Manhattans are served best with class

“There used to be a running joke among bartenders, ‘What’s going to last longer? My bottle of bitters or my marriage?'” Dale DeGroff said during a recent bitters seminar hosted by Dickel Whiskey and the SoHo Wine and Martini Bar.

Dickel served their Rye Whiskey with different types of bitters for a custom cocktail experience during DeGroff's seminar.
Dickel Rye Whiskey

DeGroff, a.k.a. “King Cocktail,” has long celebrated the history of spirits and classic drinks, and has been one of the key individuals behind the ongoing cocktail revolution in America. When he started making drinks in New York in the late 1960s, cocktail culture was still unfamiliar and uncharted territory for most of the country, but DeGroff has helped make great craft drinks accessible and affordable for just about anyone.

From his stint at New York’s legendary Rainbow Room, to the 2009 James Beard Foundation Award for his contributions to the wine and spirits industry, DeGroff has always approached drink-making with equal parts creativity, tradition and class.

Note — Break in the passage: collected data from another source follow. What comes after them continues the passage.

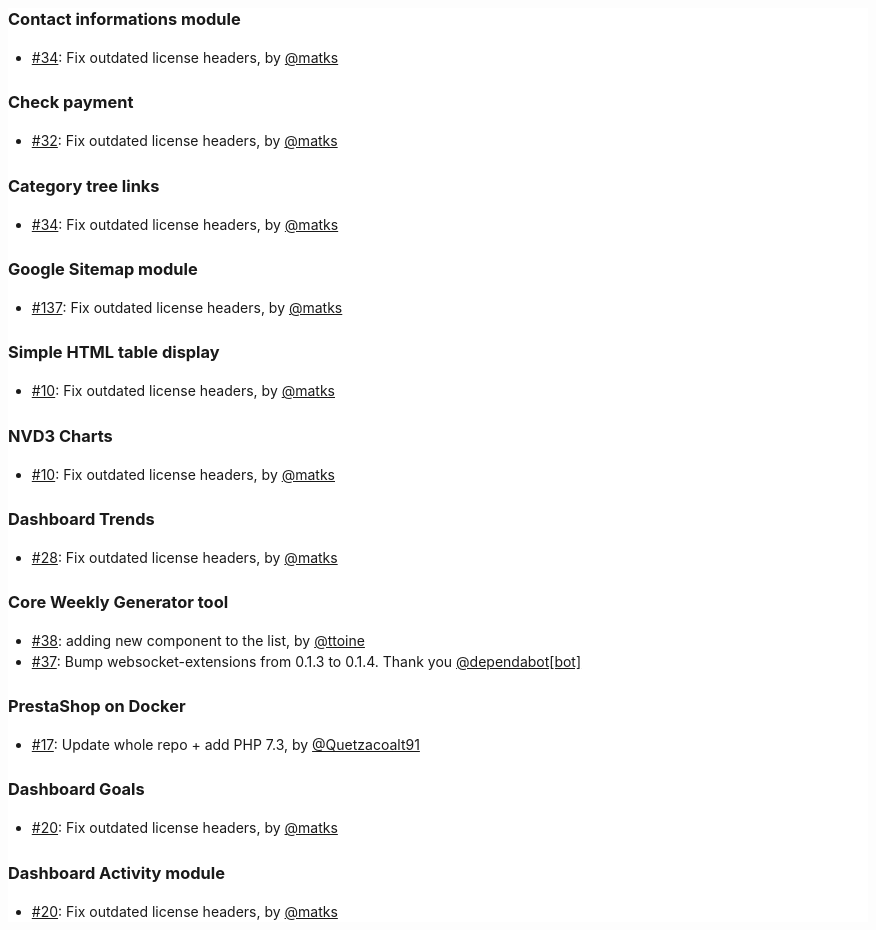 
### Contact informations module
* [#34](https://github.com/PrestaShop/ps_contactinfo/pull/34): Fix outdated license headers, by [@matks](https://github.com/matks)


### Check payment
* [#32](https://github.com/PrestaShop/ps_checkpayment/pull/32): Fix outdated license headers, by [@matks](https://github.com/matks)


### Category tree links
* [#34](https://github.com/PrestaShop/ps_categorytree/pull/34): Fix outdated license headers, by [@matks](https://github.com/matks)


### Google Sitemap module
* [#137](https://github.com/PrestaShop/gsitemap/pull/137): Fix outdated license headers, by [@matks](https://github.com/matks)


### Simple HTML table display
* [#10](https://github.com/PrestaShop/gridhtml/pull/10): Fix outdated license headers, by [@matks](https://github.com/matks)


### NVD3 Charts
* [#10](https://github.com/PrestaShop/graphnvd3/pull/10): Fix outdated license headers, by [@matks](https://github.com/matks)


### Dashboard Trends
* [#28](https://github.com/PrestaShop/dashtrends/pull/28): Fix outdated license headers, by [@matks](https://github.com/matks)


### Core Weekly Generator tool
* [#38](https://github.com/PrestaShop/core-weekly-generator/pull/38): adding new component to the list, by [@ttoine](https://github.com/ttoine)
* [#37](https://github.com/PrestaShop/core-weekly-generator/pull/37): Bump websocket-extensions from 0.1.3 to 0.1.4. Thank you [@dependabot[bot]](https://github.com/apps/dependabot)


### PrestaShop on Docker
* [#17](https://github.com/PrestaShop/docker-ci/pull/17): Update whole repo + add PHP 7.3, by [@Quetzacoalt91](https://github.com/Quetzacoalt91)


### Dashboard Goals
* [#20](https://github.com/PrestaShop/dashgoals/pull/20): Fix outdated license headers, by [@matks](https://github.com/matks)


### Dashboard Activity module
* [#20](https://github.com/PrestaShop/dashactivity/pull/20): Fix outdated license headers, by [@matks](https://github.com/matks)
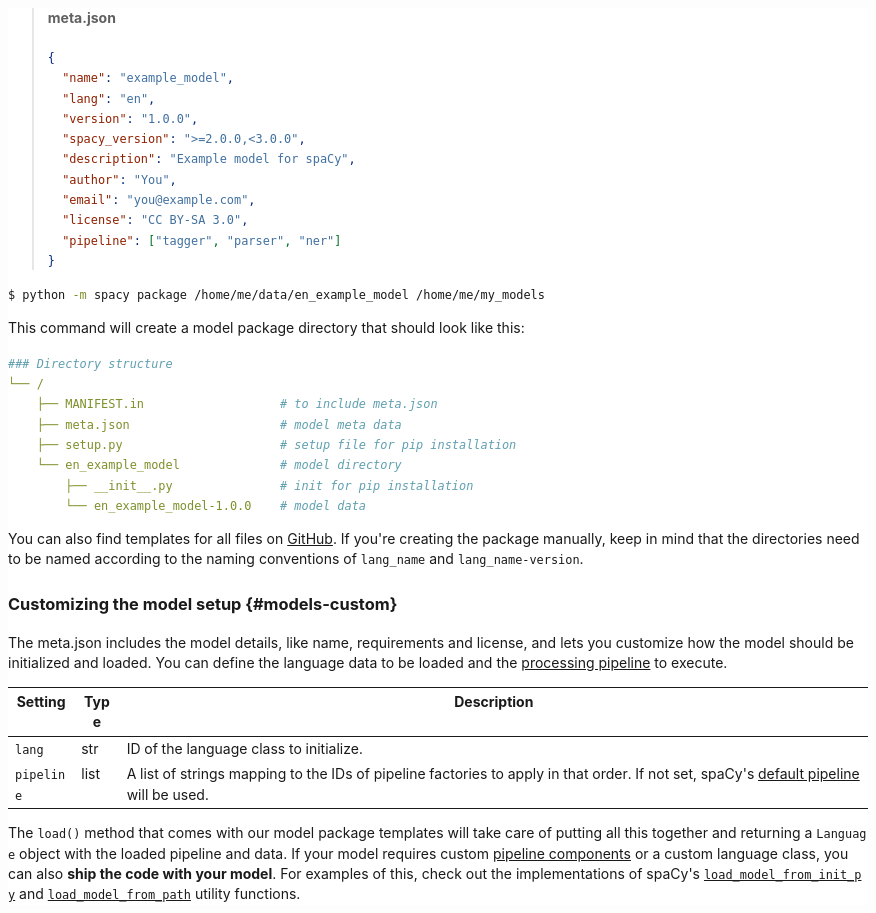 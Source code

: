 > #### meta.json
>
> ```json
> {
>   "name": "example_model",
>   "lang": "en",
>   "version": "1.0.0",
>   "spacy_version": ">=2.0.0,<3.0.0",
>   "description": "Example model for spaCy",
>   "author": "You",
>   "email": "you@example.com",
>   "license": "CC BY-SA 3.0",
>   "pipeline": ["tagger", "parser", "ner"]
> }
> ```

```bash
$ python -m spacy package /home/me/data/en_example_model /home/me/my_models
```

This command will create a model package directory that should look like this:

```yaml
### Directory structure
└── /
    ├── MANIFEST.in                   # to include meta.json
    ├── meta.json                     # model meta data
    ├── setup.py                      # setup file for pip installation
    └── en_example_model              # model directory
        ├── __init__.py               # init for pip installation
        └── en_example_model-1.0.0    # model data
```

You can also find templates for all files on
[GitHub](https://github.com/explosion/spacy-models/tree/master/template). If
you're creating the package manually, keep in mind that the directories need to
be named according to the naming conventions of `lang_name` and
`lang_name-version`.

### Customizing the model setup {#models-custom}

The meta.json includes the model details, like name, requirements and license,
and lets you customize how the model should be initialized and loaded. You can
define the language data to be loaded and the
[processing pipeline](/usage/processing-pipelines) to execute.

| Setting    | Type | Description                                                                                                                                                          |
| ---------- | ---- | -------------------------------------------------------------------------------------------------------------------------------------------------------------------- |
| `lang`     | str  | ID of the language class to initialize.                                                                                                                              |
| `pipeline` | list | A list of strings mapping to the IDs of pipeline factories to apply in that order. If not set, spaCy's [default pipeline](/usage/processing-pipelines) will be used. |

The `load()` method that comes with our model package templates will take care
of putting all this together and returning a `Language` object with the loaded
pipeline and data. If your model requires custom
[pipeline components](/usage/processing-pipelines) or a custom language class,
you can also **ship the code with your model**. For examples of this, check out
the implementations of spaCy's
[`load_model_from_init_py`](/api/top-level#util.load_model_from_init_py) and
[`load_model_from_path`](/api/top-level#util.load_model_from_path) utility
functions.
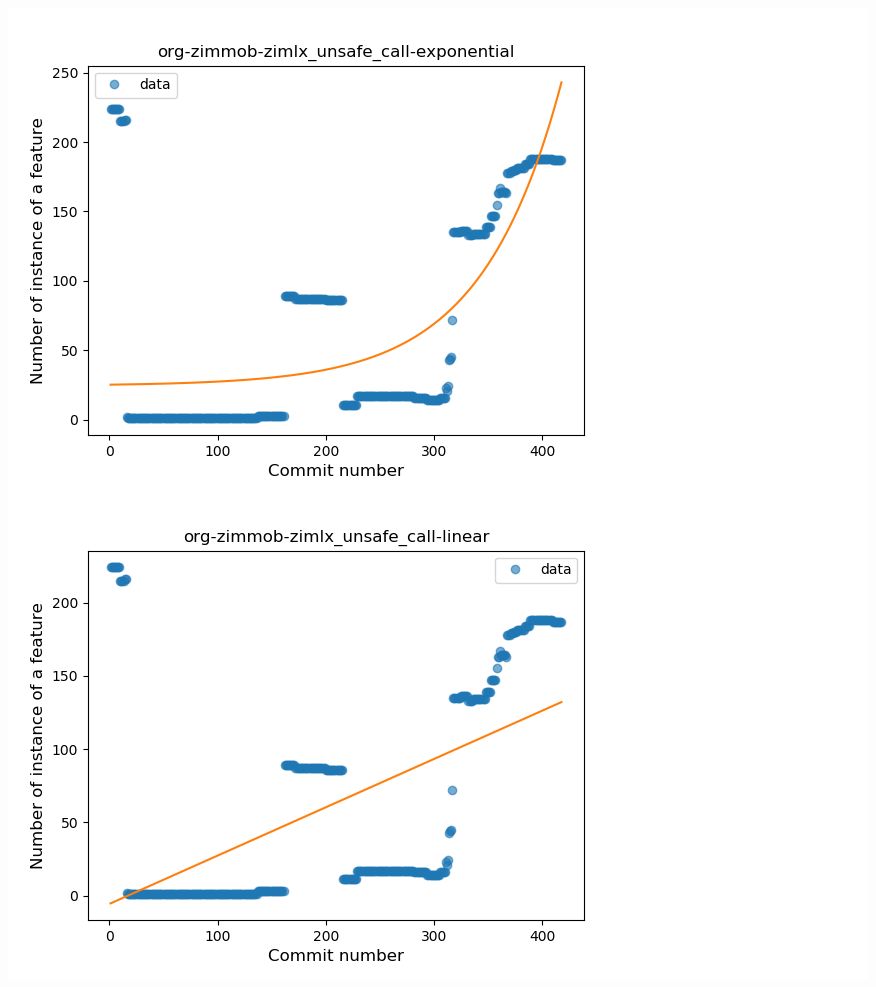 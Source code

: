 ![org-zimmob-zimlx T4](../plots/org-zimmob-zimlx_unsafe_call_T4.png)
![org-zimmob-zimlx T1](../plots/org-zimmob-zimlx_unsafe_call_T1.png) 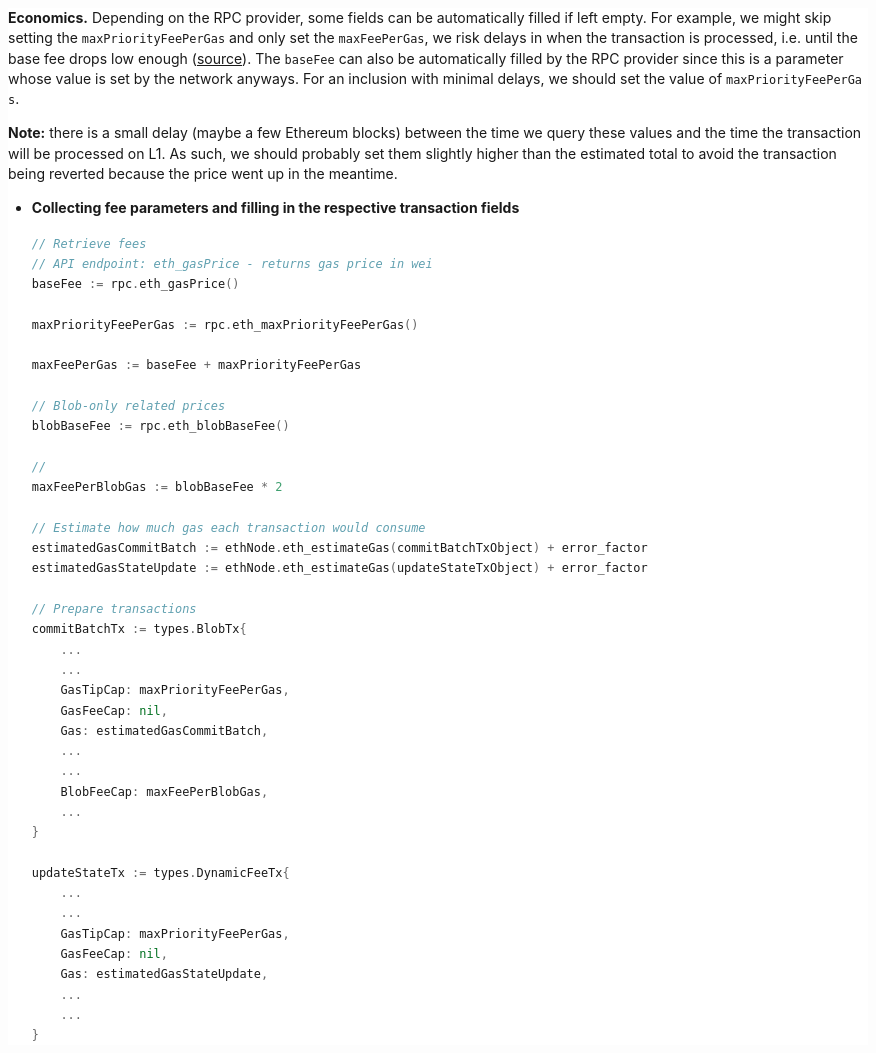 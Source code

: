 **Economics.** Depending on the RPC provider, some fields can be automatically filled if left empty. For example, we might skip setting the `maxPriorityFeePerGas` and only set the `maxFeePerGas`, we risk delays in when the transaction is processed, i.e. until the base fee drops low enough ([source](https://docs.alchemy.com/docs/maxpriorityfeepergas-vs-maxfeepergas#when-to-use-maxpriorityfeepergas-vs-maxfeepergas-a-hrefwhen-to-use-max-priority-fee-per-gas-vs-max-fee-per-gas-idwhen-to-use-max-priority-fee-per-gas-vs-max-fee-per-gasa)). The `baseFee` can also be automatically filled by the RPC provider since this is a parameter whose value is set by the network anyways. For an inclusion with minimal delays, we should set the value of `maxPriorityFeePerGas`.

**Note:** there is a small delay (maybe a few Ethereum blocks) between the time we query these values and the time the transaction will be processed on L1. As such, we should probably set them slightly higher than the estimated total to avoid the transaction being reverted because the price went up in the meantime.

- **Collecting fee parameters and filling in the respective transaction fields**
    
    ```go
    // Retrieve fees
    // API endpoint: eth_gasPrice - returns gas price in wei
    baseFee := rpc.eth_gasPrice()
    
    maxPriorityFeePerGas := rpc.eth_maxPriorityFeePerGas()
    
    maxFeePerGas := baseFee + maxPriorityFeePerGas
    
    // Blob-only related prices
    blobBaseFee := rpc.eth_blobBaseFee() 
    
    // 
    maxFeePerBlobGas := blobBaseFee * 2
    
    // Estimate how much gas each transaction would consume
    estimatedGasCommitBatch := ethNode.eth_estimateGas(commitBatchTxObject) + error_factor
    estimatedGasStateUpdate := ethNode.eth_estimateGas(updateStateTxObject) + error_factor
    
    // Prepare transactions
    commitBatchTx := types.BlobTx{
    	...
    	...
    	GasTipCap: maxPriorityFeePerGas,
    	GasFeeCap: nil,
    	Gas: estimatedGasCommitBatch,
    	...
    	...
    	BlobFeeCap: maxFeePerBlobGas,
    	...
    }
    
    updateStateTx := types.DynamicFeeTx{
    	...
    	...
    	GasTipCap: maxPriorityFeePerGas,
    	GasFeeCap: nil,
    	Gas: estimatedGasStateUpdate,
    	...
    	...
    }
    ```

“Bitters actually define what a cocktail is and it gives drinks tradition,” DeGroff told the audience. “But it’s a new world out there guys.” DeGroff shared his own aromatic bitters with attendees, which gave the whiskey a rich and complex taste.

DeGroff joined George Dickel National Brand Ambassador Doug Kragel to host the “San Antonio’s Best Manhattan” Competition,” before naming Luis Villegas of Costa Pacifica the winner.

DeGroff encourages bartenders and drink enthusiasts to think of the relationship between spirits and bitters as similar to the relationship between food and spices.

“I think you should be tasting everything you have back there, it’s a waste if you don’t,” DeGroff said.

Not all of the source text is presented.